#### What to produce
Please copy every line of the data in which the string "sanitario" appears.

Collected data:
----------

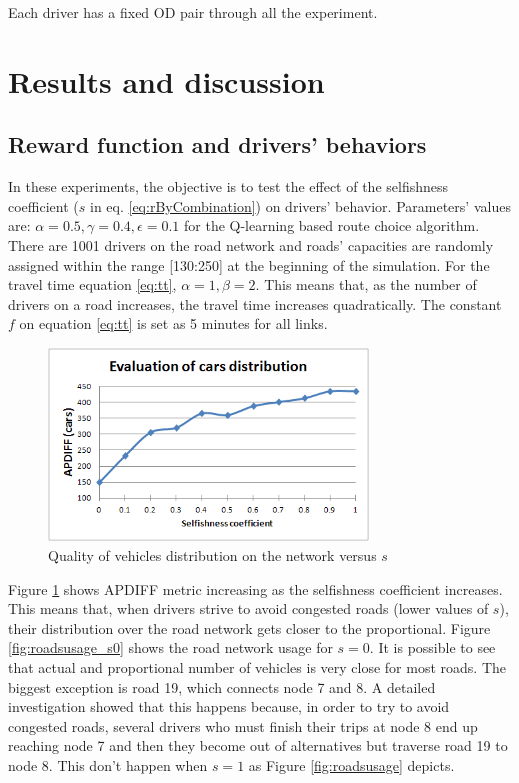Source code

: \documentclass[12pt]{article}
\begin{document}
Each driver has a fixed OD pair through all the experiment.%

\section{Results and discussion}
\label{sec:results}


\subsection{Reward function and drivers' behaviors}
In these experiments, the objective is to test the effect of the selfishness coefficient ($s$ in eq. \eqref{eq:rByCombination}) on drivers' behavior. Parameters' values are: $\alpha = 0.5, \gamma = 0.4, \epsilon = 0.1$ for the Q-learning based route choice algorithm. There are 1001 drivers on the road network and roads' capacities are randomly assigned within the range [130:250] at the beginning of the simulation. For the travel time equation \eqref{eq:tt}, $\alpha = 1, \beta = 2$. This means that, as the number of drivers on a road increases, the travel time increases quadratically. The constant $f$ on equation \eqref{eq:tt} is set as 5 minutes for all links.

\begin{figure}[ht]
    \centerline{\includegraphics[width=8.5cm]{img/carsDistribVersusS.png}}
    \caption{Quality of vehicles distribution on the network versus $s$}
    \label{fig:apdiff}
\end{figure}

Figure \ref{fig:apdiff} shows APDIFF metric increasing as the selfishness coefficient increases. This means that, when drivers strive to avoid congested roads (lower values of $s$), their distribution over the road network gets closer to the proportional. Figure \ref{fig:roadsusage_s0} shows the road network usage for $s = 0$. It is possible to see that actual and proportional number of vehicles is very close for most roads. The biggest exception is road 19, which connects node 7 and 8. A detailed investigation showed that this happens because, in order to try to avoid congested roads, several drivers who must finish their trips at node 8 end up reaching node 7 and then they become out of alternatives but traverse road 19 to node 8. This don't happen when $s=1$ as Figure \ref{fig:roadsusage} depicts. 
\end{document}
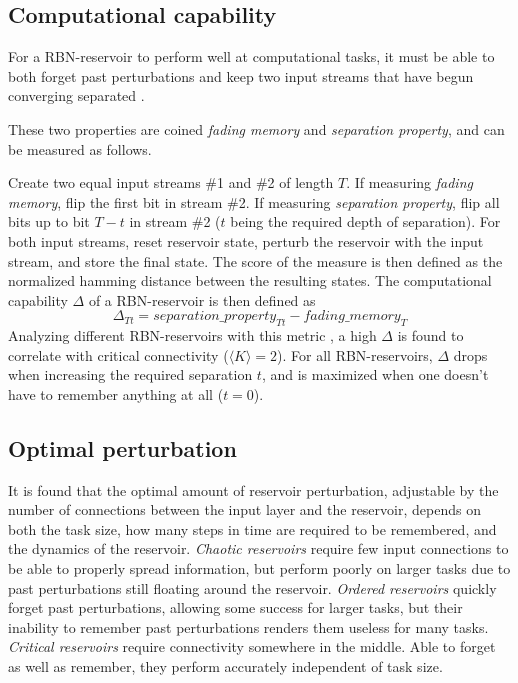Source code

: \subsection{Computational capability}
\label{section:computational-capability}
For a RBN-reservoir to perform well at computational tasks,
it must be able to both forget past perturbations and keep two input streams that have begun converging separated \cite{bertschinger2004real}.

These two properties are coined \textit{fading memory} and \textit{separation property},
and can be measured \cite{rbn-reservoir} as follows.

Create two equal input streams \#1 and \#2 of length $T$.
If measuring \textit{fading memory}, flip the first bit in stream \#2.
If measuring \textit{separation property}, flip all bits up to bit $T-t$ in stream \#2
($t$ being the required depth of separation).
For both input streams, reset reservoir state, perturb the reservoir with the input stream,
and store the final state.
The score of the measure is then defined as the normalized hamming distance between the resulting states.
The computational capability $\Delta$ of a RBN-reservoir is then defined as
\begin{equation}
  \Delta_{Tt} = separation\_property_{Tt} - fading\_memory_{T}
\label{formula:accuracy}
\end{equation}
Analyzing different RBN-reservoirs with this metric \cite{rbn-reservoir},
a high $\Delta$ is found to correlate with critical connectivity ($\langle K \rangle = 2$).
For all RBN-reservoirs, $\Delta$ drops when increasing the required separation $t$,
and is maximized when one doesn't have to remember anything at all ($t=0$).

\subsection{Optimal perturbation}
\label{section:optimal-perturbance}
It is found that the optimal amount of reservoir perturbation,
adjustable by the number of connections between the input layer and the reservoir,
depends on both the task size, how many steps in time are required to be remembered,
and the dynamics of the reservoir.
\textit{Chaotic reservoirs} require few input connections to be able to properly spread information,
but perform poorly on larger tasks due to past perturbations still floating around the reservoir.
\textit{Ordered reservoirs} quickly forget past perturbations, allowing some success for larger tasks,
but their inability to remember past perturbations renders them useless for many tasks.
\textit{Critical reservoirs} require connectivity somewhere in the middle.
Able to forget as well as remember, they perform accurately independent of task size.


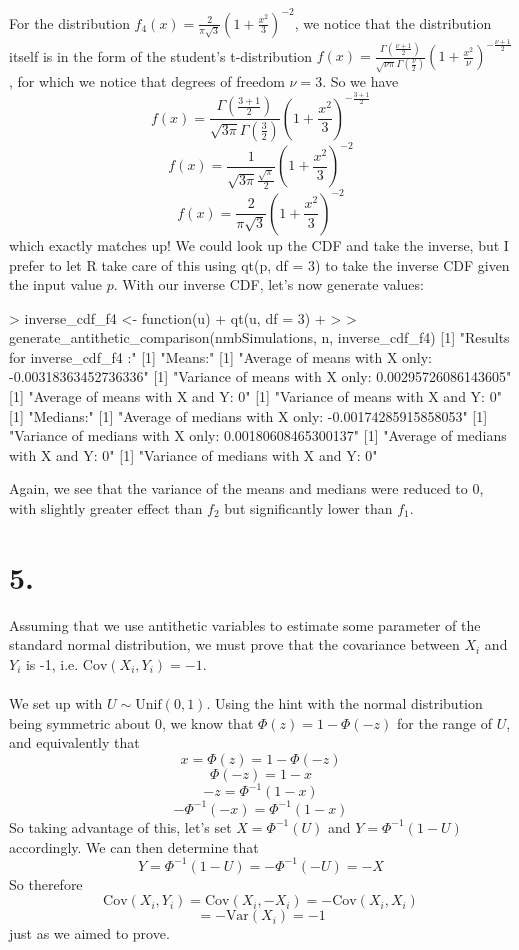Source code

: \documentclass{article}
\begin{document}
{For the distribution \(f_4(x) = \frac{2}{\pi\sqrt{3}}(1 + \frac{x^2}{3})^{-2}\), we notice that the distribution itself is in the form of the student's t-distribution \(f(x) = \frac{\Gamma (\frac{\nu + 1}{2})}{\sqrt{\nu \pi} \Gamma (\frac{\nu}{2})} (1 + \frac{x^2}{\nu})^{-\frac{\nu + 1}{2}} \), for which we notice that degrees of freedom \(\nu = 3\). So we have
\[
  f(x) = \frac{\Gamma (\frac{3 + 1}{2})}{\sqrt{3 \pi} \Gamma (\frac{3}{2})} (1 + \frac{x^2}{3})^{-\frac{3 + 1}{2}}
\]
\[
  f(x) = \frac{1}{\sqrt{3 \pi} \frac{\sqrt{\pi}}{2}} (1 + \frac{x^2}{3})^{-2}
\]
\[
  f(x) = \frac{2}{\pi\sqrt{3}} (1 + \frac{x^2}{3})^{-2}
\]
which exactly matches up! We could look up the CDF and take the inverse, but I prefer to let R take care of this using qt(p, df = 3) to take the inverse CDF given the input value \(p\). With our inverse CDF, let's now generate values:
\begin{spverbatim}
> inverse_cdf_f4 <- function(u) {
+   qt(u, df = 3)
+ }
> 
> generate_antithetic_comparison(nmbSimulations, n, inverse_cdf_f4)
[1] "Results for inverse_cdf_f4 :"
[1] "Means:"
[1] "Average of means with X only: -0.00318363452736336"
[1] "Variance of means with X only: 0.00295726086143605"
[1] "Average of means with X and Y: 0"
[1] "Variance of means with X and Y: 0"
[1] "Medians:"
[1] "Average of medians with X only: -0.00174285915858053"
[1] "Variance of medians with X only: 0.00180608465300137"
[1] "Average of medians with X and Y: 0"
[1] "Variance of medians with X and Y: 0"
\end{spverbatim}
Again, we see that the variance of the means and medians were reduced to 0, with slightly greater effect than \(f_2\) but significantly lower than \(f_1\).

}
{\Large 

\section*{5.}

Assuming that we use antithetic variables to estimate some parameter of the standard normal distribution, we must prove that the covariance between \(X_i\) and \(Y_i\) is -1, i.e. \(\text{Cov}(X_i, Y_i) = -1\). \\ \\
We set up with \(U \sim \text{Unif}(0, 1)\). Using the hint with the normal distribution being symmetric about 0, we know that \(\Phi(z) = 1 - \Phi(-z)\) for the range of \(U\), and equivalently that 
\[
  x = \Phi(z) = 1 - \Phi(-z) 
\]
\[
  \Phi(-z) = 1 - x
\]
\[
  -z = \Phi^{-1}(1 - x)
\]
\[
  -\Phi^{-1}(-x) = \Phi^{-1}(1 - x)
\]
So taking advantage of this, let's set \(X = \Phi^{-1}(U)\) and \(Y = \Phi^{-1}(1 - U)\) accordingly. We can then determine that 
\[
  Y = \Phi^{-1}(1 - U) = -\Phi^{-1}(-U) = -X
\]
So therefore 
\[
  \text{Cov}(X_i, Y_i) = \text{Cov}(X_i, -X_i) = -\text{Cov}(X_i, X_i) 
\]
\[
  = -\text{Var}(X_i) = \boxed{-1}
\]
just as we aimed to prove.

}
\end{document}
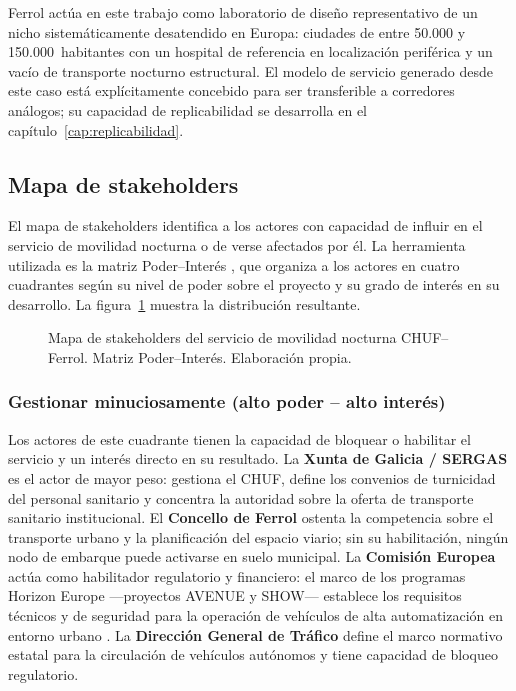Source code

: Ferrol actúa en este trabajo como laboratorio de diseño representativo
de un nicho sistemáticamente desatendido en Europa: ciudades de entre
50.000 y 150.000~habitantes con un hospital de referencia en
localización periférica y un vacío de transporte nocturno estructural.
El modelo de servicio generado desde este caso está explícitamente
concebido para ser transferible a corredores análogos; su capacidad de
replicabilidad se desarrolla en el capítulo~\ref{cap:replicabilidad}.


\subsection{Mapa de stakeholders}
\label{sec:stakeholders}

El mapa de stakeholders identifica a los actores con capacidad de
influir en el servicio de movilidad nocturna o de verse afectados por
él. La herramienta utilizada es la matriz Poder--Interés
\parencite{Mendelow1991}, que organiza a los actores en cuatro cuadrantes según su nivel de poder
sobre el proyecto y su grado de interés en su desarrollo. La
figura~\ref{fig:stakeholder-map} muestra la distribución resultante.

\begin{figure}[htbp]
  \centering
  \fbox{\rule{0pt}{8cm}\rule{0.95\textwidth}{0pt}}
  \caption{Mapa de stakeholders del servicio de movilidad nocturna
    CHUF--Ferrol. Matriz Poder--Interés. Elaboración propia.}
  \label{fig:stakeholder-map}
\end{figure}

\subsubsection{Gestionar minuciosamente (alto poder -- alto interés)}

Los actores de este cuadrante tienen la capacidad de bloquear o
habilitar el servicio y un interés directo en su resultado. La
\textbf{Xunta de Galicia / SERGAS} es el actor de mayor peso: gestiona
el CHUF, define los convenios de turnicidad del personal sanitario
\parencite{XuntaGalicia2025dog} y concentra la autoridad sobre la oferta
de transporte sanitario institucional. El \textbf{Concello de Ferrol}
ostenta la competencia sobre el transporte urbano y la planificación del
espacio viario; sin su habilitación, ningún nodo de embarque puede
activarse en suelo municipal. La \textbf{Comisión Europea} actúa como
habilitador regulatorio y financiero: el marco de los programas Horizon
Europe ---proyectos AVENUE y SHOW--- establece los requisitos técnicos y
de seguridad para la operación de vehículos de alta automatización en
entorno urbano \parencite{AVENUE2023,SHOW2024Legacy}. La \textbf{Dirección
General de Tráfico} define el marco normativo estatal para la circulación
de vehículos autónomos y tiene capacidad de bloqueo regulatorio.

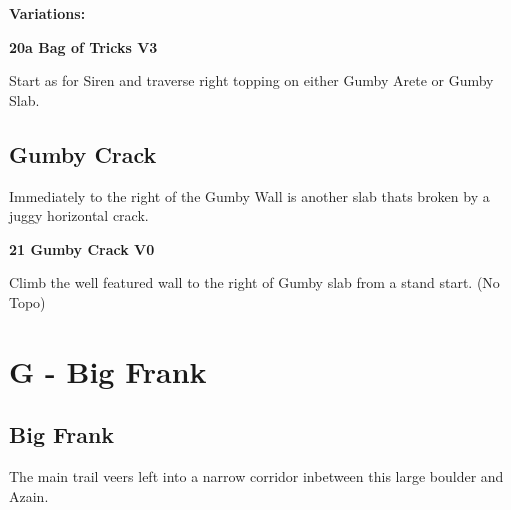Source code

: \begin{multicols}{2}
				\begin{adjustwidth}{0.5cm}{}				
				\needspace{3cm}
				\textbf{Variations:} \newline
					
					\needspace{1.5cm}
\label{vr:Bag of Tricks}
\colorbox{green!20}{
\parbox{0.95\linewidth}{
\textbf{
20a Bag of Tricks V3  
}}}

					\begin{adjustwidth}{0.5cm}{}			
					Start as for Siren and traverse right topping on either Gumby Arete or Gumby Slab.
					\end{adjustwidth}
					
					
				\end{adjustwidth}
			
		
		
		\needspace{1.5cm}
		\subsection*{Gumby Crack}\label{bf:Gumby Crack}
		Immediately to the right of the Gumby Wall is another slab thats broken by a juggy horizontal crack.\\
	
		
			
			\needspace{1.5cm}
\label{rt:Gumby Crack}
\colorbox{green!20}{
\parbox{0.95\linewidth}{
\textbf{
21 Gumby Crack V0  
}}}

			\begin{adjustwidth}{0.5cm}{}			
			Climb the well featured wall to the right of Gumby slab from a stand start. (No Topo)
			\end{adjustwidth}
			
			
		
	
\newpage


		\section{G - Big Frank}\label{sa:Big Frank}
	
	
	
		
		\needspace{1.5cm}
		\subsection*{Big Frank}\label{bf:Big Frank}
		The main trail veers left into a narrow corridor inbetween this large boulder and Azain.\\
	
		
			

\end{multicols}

----------

#### Completed exercise
el CHUF, define los convenios de turnicidad del personal sanitario
de transporte sanitario institucional. El \textbf{Concello de Ferrol}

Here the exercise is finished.